Wie sehen Bewerbungsprozesse heute aus? Welche Rolle spielt die Digitalisierung? Interview mit dem Karlsruher Institut für Technologie (KIT)

Ich betone sehr oft, dass man den Begriff der Personalauswahl nicht zu stark verengen darf, etwa indem man darunter nur das Recruiting, also die “Auswahl durch die Unternehmen” versteht. Zur Auswahl gehört selbstverständlich auch (und nicht zu knapp) die “Auswahl des Bewerbers”. Also im Prinzip die Wahlentscheidung, überhaupt ein Bewerber zu werden oder eben nicht. Man spricht daher auch von Selbstauswahl.

Beide Auswahlentscheidungen sind maßgeblich für den “Erfolg” der Auswahl. Und da die Selbstselektion der Fremdselektion vorgelagert ist, sollten wir diese immer mit in die Betrachtung nehmen. Bewirbt sich kein passender Kandidat, hilft der tollste Recruitingprozess gar nichts; wo keiner ist, kann keiner gefunden werden.

Daher spreche ich oft von Personalgewinnung, statt von Recruiting, weil zur Auswahl eben auch (Berufs-)orientierung, Employer Branding und Personalmarketing gehören (zumindest dann, wenn diese auch so gestaltet sind, dass sie Selbstauswahl ermöglichen…).

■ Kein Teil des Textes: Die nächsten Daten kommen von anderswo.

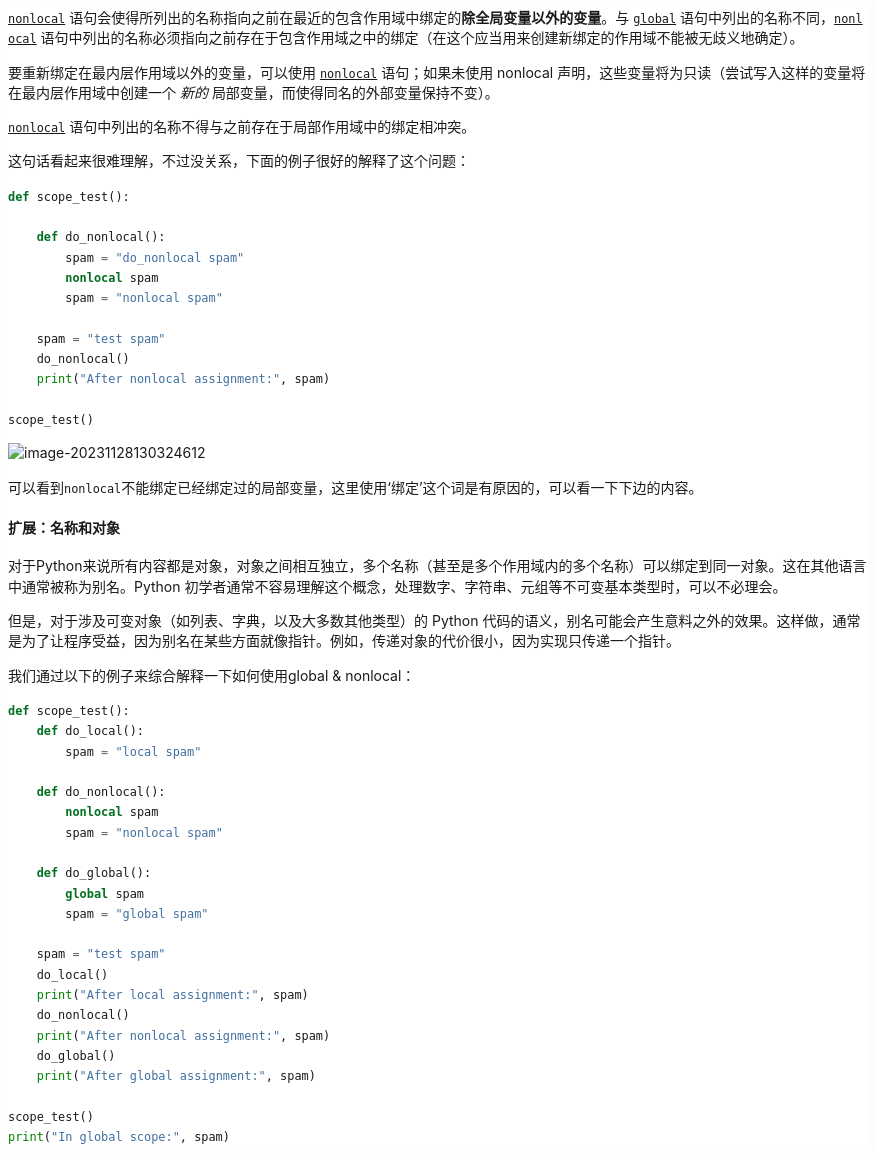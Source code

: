 [`nonlocal`](https://docs.python.org/zh-cn/3/reference/simple_stmts.html#nonlocal) 语句会使得所列出的名称指向之前在最近的包含作用域中绑定的**除全局变量以外的变量**。与 [`global`](https://docs.python.org/zh-cn/3/reference/simple_stmts.html#global) 语句中列出的名称不同，[`nonlocal`](https://docs.python.org/zh-cn/3/reference/simple_stmts.html#nonlocal) 语句中列出的名称必须指向之前存在于包含作用域之中的绑定（在这个应当用来创建新绑定的作用域不能被无歧义地确定）。

要重新绑定在最内层作用域以外的变量，可以使用 [`nonlocal`](https://docs.python.org/zh-cn/3/reference/simple_stmts.html#nonlocal) 语句；如果未使用 nonlocal 声明，这些变量将为只读（尝试写入这样的变量将在最内层作用域中创建一个 *新的* 局部变量，而使得同名的外部变量保持不变）。

[`nonlocal`](https://docs.python.org/zh-cn/3/reference/simple_stmts.html#nonlocal) 语句中列出的名称不得与之前存在于局部作用域中的绑定相冲突。

这句话看起来很难理解，不过没关系，下面的例子很好的解释了这个问题：

```python
def scope_test():

    def do_nonlocal():
        spam = "do_nonlocal spam"
        nonlocal spam
        spam = "nonlocal spam"
        
    spam = "test spam"
    do_nonlocal()
    print("After nonlocal assignment:", spam)

scope_test()
```

![image-20231128130324612](https://s2.loli.net/2023/11/28/hmzu2dqKHFP83yS.png)

可以看到`nonlocal`不能绑定已经绑定过的局部变量，这里使用‘绑定’这个词是有原因的，可以看一下下边的内容。

#### 扩展：名称和对象

对于Python来说所有内容都是对象，对象之间相互独立，多个名称（甚至是多个作用域内的多个名称）可以绑定到同一对象。这在其他语言中通常被称为别名。Python 初学者通常不容易理解这个概念，处理数字、字符串、元组等不可变基本类型时，可以不必理会。

但是，对于涉及可变对象（如列表、字典，以及大多数其他类型）的 Python 代码的语义，别名可能会产生意料之外的效果。这样做，通常是为了让程序受益，因为别名在某些方面就像指针。例如，传递对象的代价很小，因为实现只传递一个指针。

我们通过以下的例子来综合解释一下如何使用global & nonlocal：

```python
def scope_test():
    def do_local():
        spam = "local spam"

    def do_nonlocal():
        nonlocal spam
        spam = "nonlocal spam"

    def do_global():
        global spam
        spam = "global spam"

    spam = "test spam"
    do_local()
    print("After local assignment:", spam)
    do_nonlocal()
    print("After nonlocal assignment:", spam)
    do_global()
    print("After global assignment:", spam)

scope_test()
print("In global scope:", spam)
```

Die Personalgewinnung verändert sich insgesamt sehr stark. Das hat gegenwärtig natürlich enorm viel mit Corona zu tun, klar. Aber noch wichtiger, weil grundlegender, dürften der Einfluss von Meta-Trends wie Werteveränderungen, demografischer Wandel und natürlich der technologischen Entwicklungen (Digitalisierung, KI etc.) sein.

Vor diesem Hintergrund ist es immer ganz hilfreich, das alles zwischendurch mal einzuordnen und in den richtigen Rahmen zu stellen. Allerdings nicht so, wie etwa gerade im SPIEGEL. Bei solchen Artikeln denkt man doch eher, dass dieser aus einer Folge der Netflix-Serie “Dark” stammt und eigentlich aus 1986 kommt…

Nun, manchmal werde ich um eine Einordnung gebeten. So habe ich z.B. vor ein paar Wochen für die “FAIR NRW-Initiative“, einem Public-Private-Forschungsprojekt, dass sich mit den Auswirkungen von KI auf die Personalauswahl beschäftigt, ein paar Fortschrittsgedanken formuliert:

Und kürzlich stand ich “KIT”, dem Karlsruher Institut für Technologie in einem Interview Rede und Antwort zu diesen Themen.

Das Ganze ist integriert in die Website Studieren in BW, auf der das Land Baden-Württemberg seine Angebote zur beruflichen und vor allem Studienorientierung bündelt. Darunter wiederum findet sich das Projekt “BESTOR” (Projekt zur Berufs- und Studienorientierung in der Sekundarstufe II), initiiert durch das Landesministerium für Wissenschaft, Forschung und Kunst (MWK), worüber sich vor allem Lehrer über die vielfältigen Entwicklungen informieren können, denen sich ihre Schüler nach der Schule gegenüber sehen.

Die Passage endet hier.